Action item
The entries below contain a stretch that opens with the line containing "irreducible $q_1$, $\ldots$, $q_m$" and closes with the line containing "Since $q_i$ is"; set down that stretch exactly, both ends included, and nothing else.

Supplied data
________________________

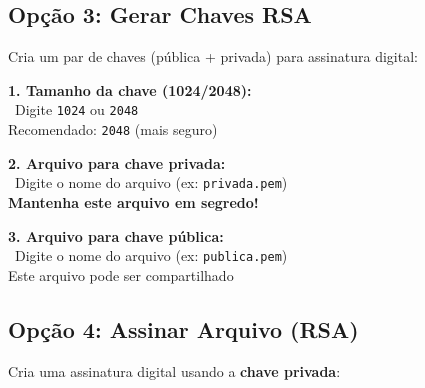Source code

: \documentclass[12pt,a4paper]{article}
\begin{document}
\subsection{Opção 3: Gerar Chaves RSA}

Cria um par de chaves (pública + privada) para assinatura digital:

\begin{tcolorbox}[colback=warningorange!10,colframe=warningorange,title={\faKey\ Campos para Geração RSA}]

\textbf{1. Tamanho da chave (1024/2048):}\\
\quad \faHashtag\ Digite \texttt{1024} ou \texttt{2048}\\
\quad Recomendado: \texttt{2048} (mais seguro)

\textbf{2. Arquivo para chave privada:}\\
\quad \faLock\ Digite o nome do arquivo (ex: \texttt{privada.pem})\\
\quad \textbf{Mantenha este arquivo em segredo!}

\textbf{3. Arquivo para chave pública:}\\
\quad \faUnlock\ Digite o nome do arquivo (ex: \texttt{publica.pem})\\
\quad Este arquivo pode ser compartilhado

\end{tcolorbox}

\subsection{Opção 4: Assinar Arquivo (RSA)}

Cria uma assinatura digital usando a \textbf{chave privada}:
\end{document}

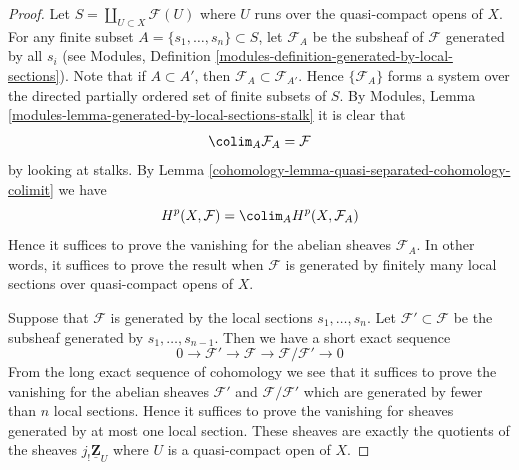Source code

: \begin{proof}

Let $S = \coprod_{U \subset X} \mathcal{F}(U)$ where $U$ runs over the
quasi-compact opens of $X$.
For any finite subset $A = \{s_1, \ldots, s_n\} \subset S$,
let $\mathcal{F}_A$ be the subsheaf of $\mathcal{F}$ generated
by all $s_i$ (see
Modules, Definition \ref{modules-definition-generated-by-local-sections}).
Note that if $A \subset A'$, then $\mathcal{F}_A \subset \mathcal{F}_{A'}$.
Hence $\{\mathcal{F}_A\}$ forms a system over the
directed partially ordered set of finite subsets of $S$.
By Modules, Lemma \ref{modules-lemma-generated-by-local-sections-stalk}
it is clear that
$$
\colim_A \mathcal{F}_A = \mathcal{F}
$$
by looking at stalks. By
Lemma \ref{cohomology-lemma-quasi-separated-cohomology-colimit} we have
$$
H^p(X, \mathcal{F}) =
\colim_A H^p(X, \mathcal{F}_A)
$$
Hence it suffices to prove the vanishing for the abelian sheaves
$\mathcal{F}_A$. In other words, it suffices to prove the
result when $\mathcal{F}$ is generated by finitely many local sections
over quasi-compact opens of $X$.

\medskip\noindent
Suppose that $\mathcal{F}$ is generated by the local sections
$s_1, \ldots, s_n$. Let $\mathcal{F}' \subset \mathcal{F}$
be the subsheaf generated by $s_1, \ldots, s_{n - 1}$.
Then we have a short exact sequence
$$
0 \to \mathcal{F}' \to \mathcal{F} \to \mathcal{F}/\mathcal{F}' \to 0
$$
From the long exact sequence of cohomology we see that it suffices
to prove the vanishing for the abelian sheaves $\mathcal{F}'$
and $\mathcal{F}/\mathcal{F}'$ which are generated by fewer than
$n$ local sections. Hence it suffices to prove the vanishing
for sheaves generated by at most one local section. These sheaves
are exactly the quotients of the sheaves $j_!\underline{\mathbf{Z}}_U$
where $U$ is a quasi-compact open of $X$.


\end{proof}
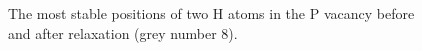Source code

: \begin{figure}[h!]
\begin{minipage}[h]{0.5\linewidth}
\end{minipage}
\hfill
\begin{minipage}[h]{0.5\linewidth}
\end{minipage}
\caption{The most stable positions of two H atoms in the P vacancy before and after relaxation (grey number 8).}
\label{O2Finitialfinal}
\end{figure}

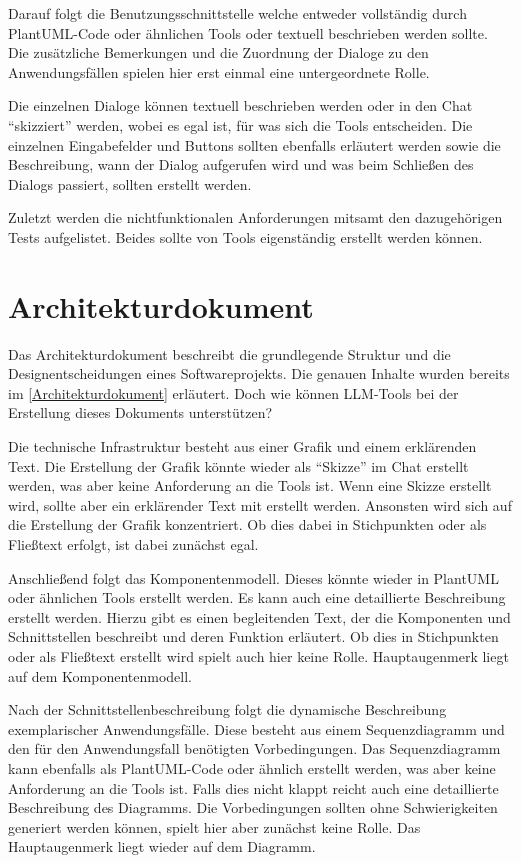 Darauf folgt die Benutzungsschnittstelle welche entweder vollständig durch PlantUML-Code oder ähnlichen Tools 
oder textuell beschrieben werden sollte. Die zusätzliche Bemerkungen und die Zuordnung der Dialoge zu den Anwendungsfällen 
spielen hier erst einmal eine untergeordnete Rolle.

Die einzelnen Dialoge können textuell beschrieben werden oder in den Chat ``skizziert'' werden, wobei es egal ist, 
für was sich die Tools entscheiden. Die einzelnen Eingabefelder und Buttons sollten ebenfalls erläutert werden sowie 
die Beschreibung, wann der Dialog aufgerufen wird und was beim Schließen des Dialogs passiert, sollten erstellt werden.

Zuletzt werden die nichtfunktionalen Anforderungen mitsamt den dazugehörigen Tests aufgelistet. Beides sollte 
von Tools eigenständig erstellt werden können.

\section{Architekturdokument}  \label{LLMArchitekturdokument}

Das Architekturdokument beschreibt die grundlegende Struktur und die Designentscheidungen eines Softwareprojekts. 
Die genauen Inhalte wurden bereits im \autoref{Architekturdokument} erläutert. Doch wie können LLM-Tools bei der 
Erstellung dieses Dokuments unterstützen?

Die technische Infrastruktur besteht aus einer Grafik und einem erklärenden Text. Die Erstellung der Grafik 
könnte wieder als ``Skizze'' im Chat erstellt werden, was aber keine Anforderung an die Tools ist. Wenn 
eine Skizze erstellt wird, sollte aber ein erklärender Text mit erstellt werden. Ansonsten wird sich auf 
die Erstellung der Grafik konzentriert. Ob dies dabei in Stichpunkten oder als Fließtext erfolgt, ist dabei 
zunächst egal.

Anschließend folgt das Komponentenmodell. Dieses könnte wieder in PlantUML oder ähnlichen Tools erstellt 
werden. Es kann auch eine detaillierte Beschreibung erstellt werden. Hierzu gibt es einen begleitenden Text, der die 
Komponenten und Schnittstellen beschreibt und deren Funktion erläutert. Ob dies in Stichpunkten oder als 
Fließtext erstellt wird spielt auch hier keine Rolle. Hauptaugenmerk liegt auf dem Komponentenmodell.



Nach der Schnittstellenbeschreibung folgt die dynamische Beschreibung exemplarischer Anwendungsfälle. Diese besteht 
aus einem Sequenzdiagramm und den für den Anwendungsfall benötigten Vorbedingungen. Das Sequenzdiagramm kann ebenfalls 
als PlantUML-Code oder ähnlich erstellt werden, was aber keine Anforderung an die Tools ist. Falls dies nicht klappt 
reicht auch eine detaillierte Beschreibung des Diagramms. Die Vorbedingungen sollten ohne Schwierigkeiten 
generiert werden können, spielt hier aber zunächst keine Rolle. Das Hauptaugenmerk liegt wieder auf dem Diagramm.


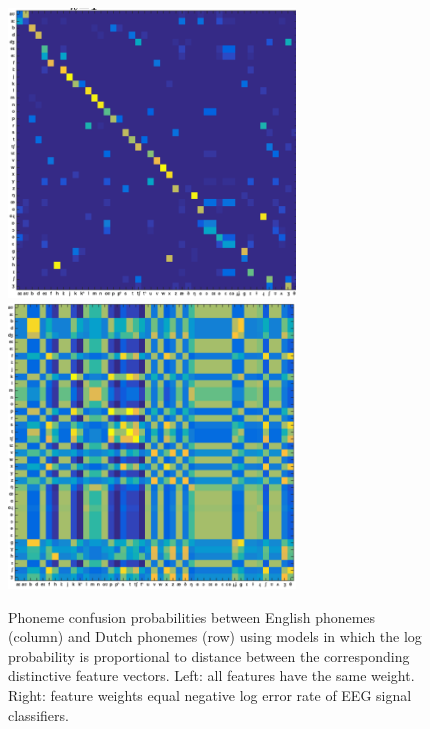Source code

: \begin{figure}
  \centerline{
    \includegraphics[width=3in]{../figs/mirbagheri_dist_features.png}
    \includegraphics[width=3in]{../figs/mirbagheri_dist_eeg.png}
  }
  \caption{Phoneme confusion probabilities between English phonemes
    (column) and Dutch phonemes (row) using models in which the log
    probability is proportional to distance between the corresponding
    distinctive feature vectors.  Left: all features have the same
    weight.  Right: feature weights equal negative log error rate of
    EEG signal classifiers.}
  \label{fig:eeg_confusions}
\end{figure}
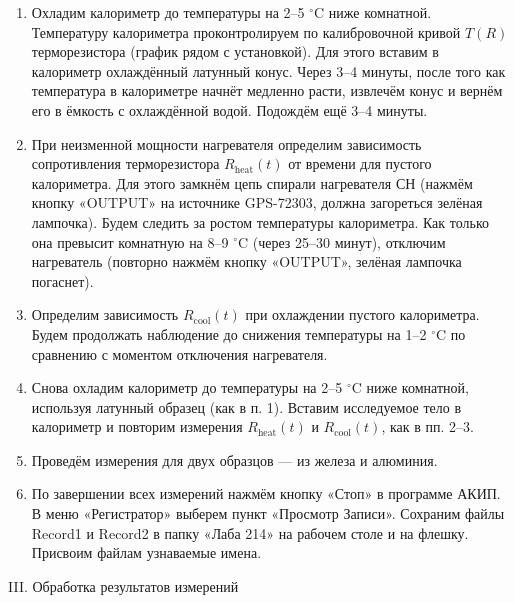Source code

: \documentclass[a4paper,12pt]{article} %
\begin{document}
\begin{enumerate}
    \item Охладим калориметр до температуры на 2–5 $^\circ$C ниже комнатной. Температуру калориметра проконтролируем по калибровочной кривой $T(R)$ терморезистора (график рядом с установкой). Для этого вставим в калориметр охлаждённый латунный конус. Через 3–4 минуты, после того как температура в калориметре начнёт медленно расти, извлечём конус и вернём его в ёмкость с охлаждённой водой. Подождём ещё 3–4 минуты.

    \item При неизменной мощности нагревателя определим зависимость сопротивления терморезистора $R_{\text{heat}}(t)$ от времени для пустого калориметра. Для этого замкнём цепь спирали нагревателя СН (нажмём кнопку «OUTPUT» на источнике GPS-72303, должна загореться зелёная лампочка). Будем следить за ростом температуры калориметра. Как только она превысит комнатную на 8–9 $^\circ$C (через 25–30 минут), отключим нагреватель (повторно нажмём кнопку «OUTPUT», зелёная лампочка погаснет).

    \item Определим зависимость $R_{\text{cool}}(t)$ при охлаждении пустого калориметра. Будем продолжать наблюдение до снижения температуры на 1–2 $^\circ$C по сравнению с моментом отключения нагревателя. 

    \item Снова охладим калориметр до температуры на 2–5 $^\circ$C ниже комнатной, используя латунный образец (как в п. 1). Вставим исследуемое тело в калориметр и повторим измерения $R_{\text{heat}}(t)$ и $R_{\text{cool}}(t)$, как в пп. 2–3.

    \item Проведём измерения для двух образцов — из железа и алюминия.

    \item По завершении всех измерений нажмём кнопку «Стоп» в программе АКИП. В меню «Регистратор» выберем пункт «Просмотр Записи». Сохраним файлы Record1 и Record2 в папку «Лаба 214» на рабочем столе и на флешку. Присвоим файлам узнаваемые имена.
\end{enumerate}

\begin{center}
  \textsf{III. Обработка результатов измерений}
\end{center}
\end{document}
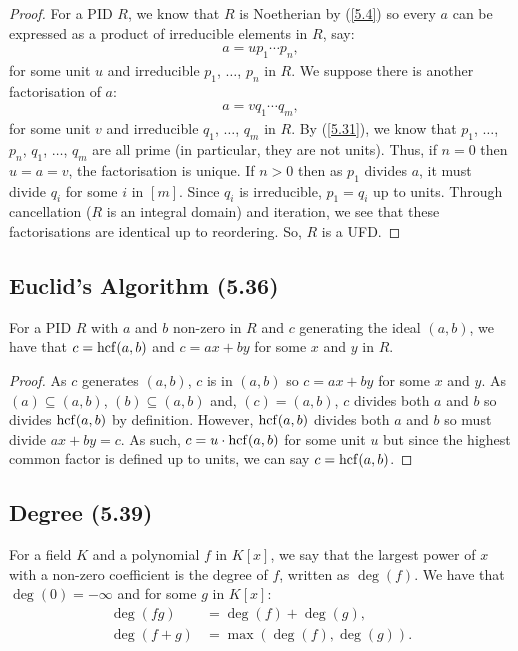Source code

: \begin{proof}
    For a PID $R$, we know that $R$ is Noetherian by (\ref{5.4}) 
    so every $a$ can be expressed as a product of irreducible elements 
    in $R$, say: \begin{align*}
        a = up_1\cdots p_n,
    \end{align*} for some unit $u$ and irreducible $p_1$, $\ldots$, $p_n$
    in $R$. We suppose there is another factorisation of $a$: \begin{align*}
        a = vq_1\cdots q_m,
    \end{align*} for some unit $v$ and irreducible $q_1$, $\ldots$, $q_m$
    in $R$. By (\ref{5.31}), we know that 
    $p_1$, $\ldots$, $p_n$, $q_1$, $\ldots$, $q_m$ are all prime
    (in particular, they are not units). Thus, if $n = 0$ then
    $u = a = v$, the factorisation is unique. If $n > 0$ then
    as $p_1$ divides $a$, it must divide $q_i$ for some $i$ in $[m]$.
    Since $q_i$ is irreducible, $p_1 = q_i$ up to units. Through
    cancellation ($R$ is an integral domain) and iteration, we see
    that these factorisations are identical up to reordering.
    So, $R$ is a UFD.
\end{proof}

\subsection{Euclid's Algorithm (5.36)} \label{5.36}

For a PID $R$ with $a$ and $b$ non-zero in $R$ and $c$ generating the ideal
$(a, b)$, we have that $c = \operatorname{hcf}(a, b)$ and $c = ax+by$ for some $x$ and
$y$ in $R$.

\begin{proof}
    As $c$ generates $(a, b)$, $c$ is in $(a, b)$ so $c = ax + by$ for
    some $x$ and $y$. As $(a) \subseteq (a, b)$, $(b) \subseteq (a, b)$
    and, $(c) = (a, b)$, $c$ divides both $a$ and $b$ so divides
    $\operatorname{hcf}(a, b)$ by definition. However, $\operatorname{hcf}(a, b)$ divides both $a$ and
    $b$ so must divide $ax + by = c$. As such, $c = u\cdot\operatorname{hcf}(a, b)$
    for some unit $u$ but since the highest common factor is defined
    up to units, we can say $c = \operatorname{hcf}(a, b)$.
\end{proof}

\subsection{Degree (5.39)} \label{5.39}

For a field $K$ and a polynomial $f$ in $K[x]$, we say that the largest
power of $x$ with a non-zero coefficient is the degree of $f$,
written as $\deg(f)$. We have that $\deg(0) = -\infty$ and
for some $g$ in $K[x]$: \begin{align*}
    \deg(fg) &= \deg(f) + \deg(g), \\
    \deg(f + g) &= \max(\deg(f), \deg(g)).
\end{align*}

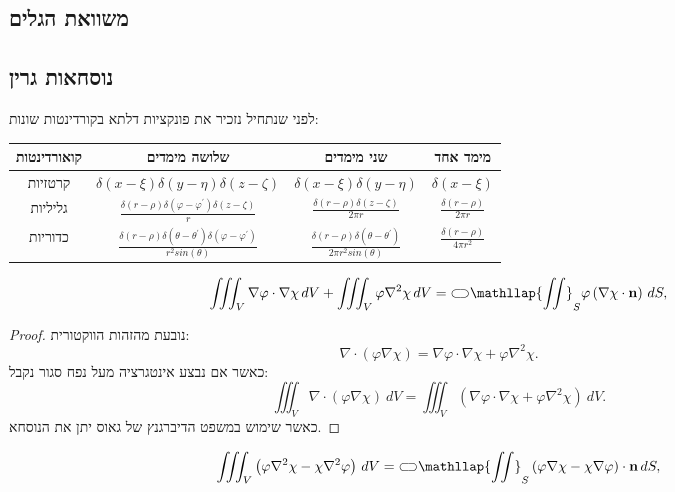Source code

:\documentclass{tstextbook}
\begin{document}
\subsection{משוואת הגלים}

\subsection{נוסחאות גרין}

לפני שנתחיל נזכיר את פונקציות דלתא בקורדינטות שונות:

\begin{table}[htbp]
  \centering
  \begin{tabular}{|cccc|}
    \hline
    קואורדינטות & שלושה מימדים & שני מימדים & מימד אחד \\ \hline
    קרטזיות & \(\delta(x-\xi)\delta(y-\eta)\delta(z-\zeta)\) & \(\delta(x-\xi)\delta(y-\eta)\) & \(\delta(x-\xi)\) \\ \hline
    גליליות & \(\frac{\delta(r-\rho)\delta(\varphi-\varphi^{\prime})\delta(z-\zeta)}{r}\) & \(\frac{\delta(r-\rho)\delta(z-\zeta)}{2\pi r}\) & \(\frac{\delta(r-\rho)}{2\pi r}\) \\ \hline
    כדוריות & \(\frac{\delta(r-\rho)\delta(\theta-\theta^{\prime})\delta(\varphi-\varphi^{\prime})}{r^{2}sin(\theta)}\) & \(\frac{\delta(r-\rho)\delta(\theta-\theta^{\prime})}{2\pi r^{2}sin(\theta)}\) & \(\frac{\delta(r-\rho)}{4\pi r^{2}}\) \\ \hline
  \end{tabular}
\end{table}
\begin{proposition}
$$\iiint_{V}\nabla\varphi\cdot\nabla\chi\,d V+\iiint_{V}\varphi\nabla^{2}\chi\,d V={\subset\!\supset} \mathllap{\iint}_{S}\varphi\left( \nabla\chi\cdot\mathbf{n} \right)\,d S,$$

\end{proposition}
\begin{proof}
נובעת מהזהות הווקטורית:
$$\nabla\cdot(\varphi\nabla\chi)=\nabla\varphi\cdot\nabla\chi+\varphi\nabla^{2}\chi.$$
כאשר אם נבצע אינטגרציה מעל נפח סגור נקבל:
$$\iiint_{V}\nabla\cdot(\varphi\nabla\chi)\ d V=\iiint_{V}\left(\nabla\varphi\cdot\nabla\chi+\varphi\nabla^{2}\chi\right)\ d V.$$
כאשר שימוש במשפט הדיברגנץ של גאוס יתן את הנוסחא.

\end{proof}
\begin{proposition}
$$\iiint_{V}\left(\varphi\nabla^{2}\chi-\chi\nabla^{2}\varphi\right)\,d V={\subset\!\supset} \mathllap{\iint}_{S}\left(\varphi\nabla\chi-\chi\nabla\varphi\right)\cdot\mathbf{n}\,d S,
$$

\end{proposition}
\end{document}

________________________

Solution to this task
    \end{align*} for some unit $v$ and irreducible $q_1$, $\ldots$, $q_m$
    in $R$. By (\ref{5.31}), we know that 
    $p_1$, $\ldots$, $p_n$, $q_1$, $\ldots$, $q_m$ are all prime
    (in particular, they are not units). Thus, if $n = 0$ then
    $u = a = v$, the factorisation is unique. If $n > 0$ then
    as $p_1$ divides $a$, it must divide $q_i$ for some $i$ in $[m]$.
    Since $q_i$ is irreducible, $p_1 = q_i$ up to units. Through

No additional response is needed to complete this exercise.